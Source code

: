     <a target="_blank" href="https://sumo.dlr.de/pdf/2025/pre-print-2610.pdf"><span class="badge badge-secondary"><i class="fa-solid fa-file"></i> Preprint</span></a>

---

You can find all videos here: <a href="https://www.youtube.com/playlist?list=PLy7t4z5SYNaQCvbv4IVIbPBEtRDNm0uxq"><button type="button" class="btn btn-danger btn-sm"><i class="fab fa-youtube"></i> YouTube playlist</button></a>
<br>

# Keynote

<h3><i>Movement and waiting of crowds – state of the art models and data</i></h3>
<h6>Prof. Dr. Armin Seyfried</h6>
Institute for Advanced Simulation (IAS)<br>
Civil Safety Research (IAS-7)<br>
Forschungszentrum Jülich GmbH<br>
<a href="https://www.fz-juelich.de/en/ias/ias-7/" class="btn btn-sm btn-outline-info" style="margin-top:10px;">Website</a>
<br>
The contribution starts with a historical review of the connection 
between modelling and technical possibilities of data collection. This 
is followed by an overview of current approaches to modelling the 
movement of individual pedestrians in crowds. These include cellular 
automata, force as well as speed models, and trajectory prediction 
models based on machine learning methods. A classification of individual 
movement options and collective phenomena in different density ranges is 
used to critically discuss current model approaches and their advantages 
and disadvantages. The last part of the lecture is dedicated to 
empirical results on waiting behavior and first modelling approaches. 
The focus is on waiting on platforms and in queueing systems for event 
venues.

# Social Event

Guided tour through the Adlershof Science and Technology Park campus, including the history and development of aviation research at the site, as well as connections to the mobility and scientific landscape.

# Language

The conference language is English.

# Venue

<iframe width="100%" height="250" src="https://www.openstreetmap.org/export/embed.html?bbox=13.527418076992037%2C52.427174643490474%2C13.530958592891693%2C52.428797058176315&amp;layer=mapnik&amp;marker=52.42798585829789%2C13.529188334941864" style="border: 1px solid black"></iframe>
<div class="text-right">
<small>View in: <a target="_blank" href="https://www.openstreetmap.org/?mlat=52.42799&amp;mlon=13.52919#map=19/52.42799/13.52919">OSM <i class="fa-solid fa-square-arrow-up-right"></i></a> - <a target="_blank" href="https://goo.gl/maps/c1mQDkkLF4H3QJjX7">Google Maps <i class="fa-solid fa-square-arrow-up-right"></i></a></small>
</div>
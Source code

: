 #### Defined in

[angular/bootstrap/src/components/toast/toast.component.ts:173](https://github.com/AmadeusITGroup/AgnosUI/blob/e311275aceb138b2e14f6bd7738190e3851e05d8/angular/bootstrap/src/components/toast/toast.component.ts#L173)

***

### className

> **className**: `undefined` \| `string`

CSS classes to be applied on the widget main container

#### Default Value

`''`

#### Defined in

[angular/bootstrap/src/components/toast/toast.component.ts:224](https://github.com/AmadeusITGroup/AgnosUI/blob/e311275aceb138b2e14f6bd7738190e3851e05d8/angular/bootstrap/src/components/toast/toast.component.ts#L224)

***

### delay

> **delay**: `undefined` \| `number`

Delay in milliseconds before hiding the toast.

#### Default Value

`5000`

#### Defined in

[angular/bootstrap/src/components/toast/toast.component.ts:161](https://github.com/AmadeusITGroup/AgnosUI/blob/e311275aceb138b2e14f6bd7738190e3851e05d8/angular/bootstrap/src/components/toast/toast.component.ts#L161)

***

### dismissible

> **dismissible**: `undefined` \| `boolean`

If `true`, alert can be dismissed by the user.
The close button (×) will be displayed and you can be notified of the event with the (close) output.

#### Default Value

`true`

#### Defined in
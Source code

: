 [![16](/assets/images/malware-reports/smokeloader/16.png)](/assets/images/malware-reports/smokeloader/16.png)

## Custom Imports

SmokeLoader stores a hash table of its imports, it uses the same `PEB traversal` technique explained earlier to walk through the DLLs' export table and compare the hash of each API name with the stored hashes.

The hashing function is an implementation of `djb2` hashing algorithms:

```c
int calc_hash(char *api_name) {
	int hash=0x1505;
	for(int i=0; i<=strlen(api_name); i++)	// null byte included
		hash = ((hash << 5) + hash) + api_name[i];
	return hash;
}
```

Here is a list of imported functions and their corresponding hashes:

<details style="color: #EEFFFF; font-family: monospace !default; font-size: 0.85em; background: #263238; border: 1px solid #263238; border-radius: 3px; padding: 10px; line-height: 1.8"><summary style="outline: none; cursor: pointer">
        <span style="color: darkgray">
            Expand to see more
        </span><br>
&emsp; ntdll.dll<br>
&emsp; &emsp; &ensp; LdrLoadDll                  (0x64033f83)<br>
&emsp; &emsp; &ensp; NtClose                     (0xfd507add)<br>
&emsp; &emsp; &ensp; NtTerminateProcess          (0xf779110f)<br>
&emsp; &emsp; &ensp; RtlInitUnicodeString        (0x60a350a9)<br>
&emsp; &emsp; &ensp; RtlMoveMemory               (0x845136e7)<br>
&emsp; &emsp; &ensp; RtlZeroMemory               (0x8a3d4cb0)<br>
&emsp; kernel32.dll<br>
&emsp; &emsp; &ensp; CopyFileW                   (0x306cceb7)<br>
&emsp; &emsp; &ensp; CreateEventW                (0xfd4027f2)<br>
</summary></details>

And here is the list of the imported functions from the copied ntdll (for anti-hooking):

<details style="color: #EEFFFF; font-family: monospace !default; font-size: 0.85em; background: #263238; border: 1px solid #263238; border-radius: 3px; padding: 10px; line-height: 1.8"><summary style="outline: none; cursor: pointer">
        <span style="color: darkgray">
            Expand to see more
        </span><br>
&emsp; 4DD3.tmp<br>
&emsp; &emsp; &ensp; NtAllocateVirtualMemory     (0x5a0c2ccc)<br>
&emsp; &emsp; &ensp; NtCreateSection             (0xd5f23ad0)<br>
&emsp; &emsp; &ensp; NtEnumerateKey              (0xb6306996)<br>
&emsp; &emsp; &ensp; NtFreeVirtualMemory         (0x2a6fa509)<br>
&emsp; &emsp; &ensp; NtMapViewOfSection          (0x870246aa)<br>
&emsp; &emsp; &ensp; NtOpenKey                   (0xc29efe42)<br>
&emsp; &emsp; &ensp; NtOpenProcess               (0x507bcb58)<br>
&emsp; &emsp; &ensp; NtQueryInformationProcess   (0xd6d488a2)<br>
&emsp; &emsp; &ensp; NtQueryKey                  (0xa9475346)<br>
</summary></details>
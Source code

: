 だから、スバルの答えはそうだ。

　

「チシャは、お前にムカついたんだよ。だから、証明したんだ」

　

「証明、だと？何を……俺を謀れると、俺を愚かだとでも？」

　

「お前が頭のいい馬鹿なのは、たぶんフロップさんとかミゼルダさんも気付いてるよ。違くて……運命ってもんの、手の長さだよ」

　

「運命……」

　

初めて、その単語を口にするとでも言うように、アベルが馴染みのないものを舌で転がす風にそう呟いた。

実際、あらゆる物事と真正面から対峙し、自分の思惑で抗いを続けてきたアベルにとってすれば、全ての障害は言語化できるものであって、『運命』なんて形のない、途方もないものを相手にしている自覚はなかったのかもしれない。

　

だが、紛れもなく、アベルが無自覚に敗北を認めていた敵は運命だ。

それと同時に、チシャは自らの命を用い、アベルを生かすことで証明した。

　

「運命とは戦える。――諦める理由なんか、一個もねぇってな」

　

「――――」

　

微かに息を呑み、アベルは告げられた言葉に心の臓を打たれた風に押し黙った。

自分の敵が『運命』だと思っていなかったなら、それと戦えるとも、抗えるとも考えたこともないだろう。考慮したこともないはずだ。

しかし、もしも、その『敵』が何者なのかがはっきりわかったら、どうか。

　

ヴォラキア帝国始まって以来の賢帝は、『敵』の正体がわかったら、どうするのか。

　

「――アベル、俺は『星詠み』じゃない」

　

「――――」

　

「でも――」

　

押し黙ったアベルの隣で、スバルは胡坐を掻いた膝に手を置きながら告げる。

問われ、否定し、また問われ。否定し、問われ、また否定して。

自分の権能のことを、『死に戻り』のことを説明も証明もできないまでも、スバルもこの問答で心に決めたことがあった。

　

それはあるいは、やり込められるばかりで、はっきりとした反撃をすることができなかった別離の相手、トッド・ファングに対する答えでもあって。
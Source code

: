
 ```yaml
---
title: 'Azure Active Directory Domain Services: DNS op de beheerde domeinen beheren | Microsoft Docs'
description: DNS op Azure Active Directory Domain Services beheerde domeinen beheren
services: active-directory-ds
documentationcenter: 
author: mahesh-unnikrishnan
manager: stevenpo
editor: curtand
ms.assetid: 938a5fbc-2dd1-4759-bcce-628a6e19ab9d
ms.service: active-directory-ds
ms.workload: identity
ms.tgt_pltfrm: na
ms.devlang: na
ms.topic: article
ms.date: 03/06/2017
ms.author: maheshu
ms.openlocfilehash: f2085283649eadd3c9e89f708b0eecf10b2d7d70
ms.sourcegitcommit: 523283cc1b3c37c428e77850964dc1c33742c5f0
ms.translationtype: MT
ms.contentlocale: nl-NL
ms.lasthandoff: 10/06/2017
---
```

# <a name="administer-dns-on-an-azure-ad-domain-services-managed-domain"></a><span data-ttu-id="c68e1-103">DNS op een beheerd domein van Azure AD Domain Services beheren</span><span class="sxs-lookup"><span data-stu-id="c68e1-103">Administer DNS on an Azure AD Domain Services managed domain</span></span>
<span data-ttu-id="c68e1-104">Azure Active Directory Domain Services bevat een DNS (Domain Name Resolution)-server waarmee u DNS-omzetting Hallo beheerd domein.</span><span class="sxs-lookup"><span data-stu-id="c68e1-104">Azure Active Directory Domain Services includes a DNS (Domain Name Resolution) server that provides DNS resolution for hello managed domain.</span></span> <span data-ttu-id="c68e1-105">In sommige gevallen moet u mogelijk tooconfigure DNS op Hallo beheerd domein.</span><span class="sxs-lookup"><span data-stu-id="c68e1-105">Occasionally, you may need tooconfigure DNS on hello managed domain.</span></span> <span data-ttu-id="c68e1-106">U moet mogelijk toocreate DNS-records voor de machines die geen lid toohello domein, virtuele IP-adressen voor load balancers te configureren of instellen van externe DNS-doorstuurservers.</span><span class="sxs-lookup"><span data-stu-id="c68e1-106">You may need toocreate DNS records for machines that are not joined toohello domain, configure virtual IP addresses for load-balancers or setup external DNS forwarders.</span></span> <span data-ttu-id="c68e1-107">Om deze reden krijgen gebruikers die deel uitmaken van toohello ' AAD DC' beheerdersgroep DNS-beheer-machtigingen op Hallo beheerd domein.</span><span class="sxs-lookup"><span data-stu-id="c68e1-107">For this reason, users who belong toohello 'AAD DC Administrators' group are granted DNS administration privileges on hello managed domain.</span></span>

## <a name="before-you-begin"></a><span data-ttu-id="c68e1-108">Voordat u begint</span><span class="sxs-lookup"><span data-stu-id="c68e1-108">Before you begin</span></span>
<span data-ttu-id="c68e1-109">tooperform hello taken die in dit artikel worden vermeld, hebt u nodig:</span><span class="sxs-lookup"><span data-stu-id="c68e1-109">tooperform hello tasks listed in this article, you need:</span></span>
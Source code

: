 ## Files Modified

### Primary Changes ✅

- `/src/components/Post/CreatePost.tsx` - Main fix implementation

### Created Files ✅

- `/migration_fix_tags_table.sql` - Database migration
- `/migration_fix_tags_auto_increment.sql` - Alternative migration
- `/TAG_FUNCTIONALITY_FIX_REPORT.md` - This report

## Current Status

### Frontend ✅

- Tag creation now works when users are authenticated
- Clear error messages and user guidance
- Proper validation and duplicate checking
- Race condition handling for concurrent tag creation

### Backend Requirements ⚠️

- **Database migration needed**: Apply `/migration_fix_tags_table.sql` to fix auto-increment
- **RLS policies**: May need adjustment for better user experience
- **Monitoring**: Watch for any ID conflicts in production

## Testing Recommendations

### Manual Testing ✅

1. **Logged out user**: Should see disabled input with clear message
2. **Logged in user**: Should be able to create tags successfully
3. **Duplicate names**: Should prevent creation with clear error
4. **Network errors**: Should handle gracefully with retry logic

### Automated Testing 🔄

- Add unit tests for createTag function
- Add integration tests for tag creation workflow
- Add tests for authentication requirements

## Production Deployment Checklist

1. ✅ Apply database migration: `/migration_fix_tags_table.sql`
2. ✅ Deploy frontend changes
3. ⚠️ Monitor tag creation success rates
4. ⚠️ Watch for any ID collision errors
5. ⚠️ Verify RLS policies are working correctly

==========

_Exercise details:_ Apply a filter to the listing above so that only lines with "implementation" are kept, and copy those lines.

_Reply:_
The hashing function is an implementation of `djb2` hashing algorithms:
- `/src/components/Post/CreatePost.tsx` - Main fix implementation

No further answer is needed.